Derrière le débat Harris-Trump

Auteur : Manlio Dinucci | Editeur : Walt | Lundi, 16 Sept. 2024 - 13h45

Lors du débat entre les deux candidats à l’élection présidentielle américaine, Kamala Harris a déclaré : « L’agenda de Poutine ne concerne pas seulement l’Ukraine. Les alliés européens nous sont reconnaissants de comprendre l’importance de la plus grande alliance militaire que le monde ait jamais connue, à savoir l’OTAN. Ce que nous avons fait, c’est de préserver la capacité de Zelensky et des Ukrainiens à lutter pour leur indépendance. Sinon, Poutine serait installé à Kiev et aurait les yeux rivés sur le reste de l’Europe ».

Harris renverse ainsi la réalité, cachant le fait que c’est l’OTAN, sous le commandement des États-Unis, qui a attaqué la Russie, s’étendant avec des bases militaires et des armes nucléaires toujours plus près de son territoire, organisant en 2014 avec des forces néo-nazies le coup d’État en Ukraine et l’attaque ultérieure contre les Russes d’Ukraine. Une guerre à outrance, donc, contre la Russie. Dans ce contexte, écrit le New York Times, « le président Biden semble être sur le point de permettre à l’Ukraine de lancer des armes occidentales à longue portée en territoire russe, à condition qu’elle n’utilise pas d’armes fournies par les États-Unis ». En d’autres termes, M. Biden autorisera les alliés européens à fournir à l’Ukraine des armes à longue portée pour frapper en profondeur le territoire russe. La Grande-Bretagne est déjà prête à le faire.

« L’armée ukrainienne n’est pas en mesure de lancer des attaques à longue portée avec des armes occidentales. – a souligné le président Poutine – Cela n’est possible qu’en utilisant les données de renseignement des satellites de l’OTAN. Il ne s’agit pas de permettre au régime ukrainien d’attaquer la Russie avec ces armes, mais de décider si les pays de l’OTAN sont directement impliqués dans le conflit ou non. Si cette décision est prise, cela signifiera que les pays de l’OTAN, les États-Unis et les pays européens, seront en guerre contre la Russie. Et si c’est le cas, alors, en gardant à l’esprit le changement de l’essence même de ce conflit, nous prendrons les décisions appropriées sur la base des menaces qui seront créées contre nous ».

Étant donné que les missiles à longue portée peuvent être armés d’ogives nucléaires et non nucléaires, la Russie serait exposée à un risque plus élevé d’attaque nucléaire.

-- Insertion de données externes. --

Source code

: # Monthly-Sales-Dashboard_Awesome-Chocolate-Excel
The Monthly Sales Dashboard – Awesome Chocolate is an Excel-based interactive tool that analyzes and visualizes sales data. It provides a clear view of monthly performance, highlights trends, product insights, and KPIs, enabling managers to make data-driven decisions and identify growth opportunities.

Lors du débat avec Harris, Donald Trump a déclaré que « la situation s’aggrave, elle pourrait conduire à la troisième guerre mondiale ». Poutine possède des armes nucléaires. Personne n’y pense. Et il finira par les utiliser. C’est quelque chose dont nous n’aimons pas parler. Personne n’aime en parler ».

Il a ensuite souligné : « Je pense qu’il est dans l’intérêt des États-Unis de mettre fin à cette guerre et de négocier un accord. »

Trump simplifie toutefois la manière dont, s’il devenait président des États-Unis, il pourrait mettre en œuvre un tel accord : « Si j’étais président, la guerre n’aurait jamais commencé. Je connais très bien Poutine et Poutine me respecte, alors qu’il ne respecte pas Biden. »

L’idée simpliste selon laquelle la guerre pourrait se terminer par un accord personnel entre les deux présidents ne tient pas compte du fait qu’elle est déclenchée par les grandes puissances des États-Unis et de l’Occident, qui sont en train de perdre la domination qu’elles ont exercée jusqu’à présent dans le monde et qui tentent de la préserver par la guerre.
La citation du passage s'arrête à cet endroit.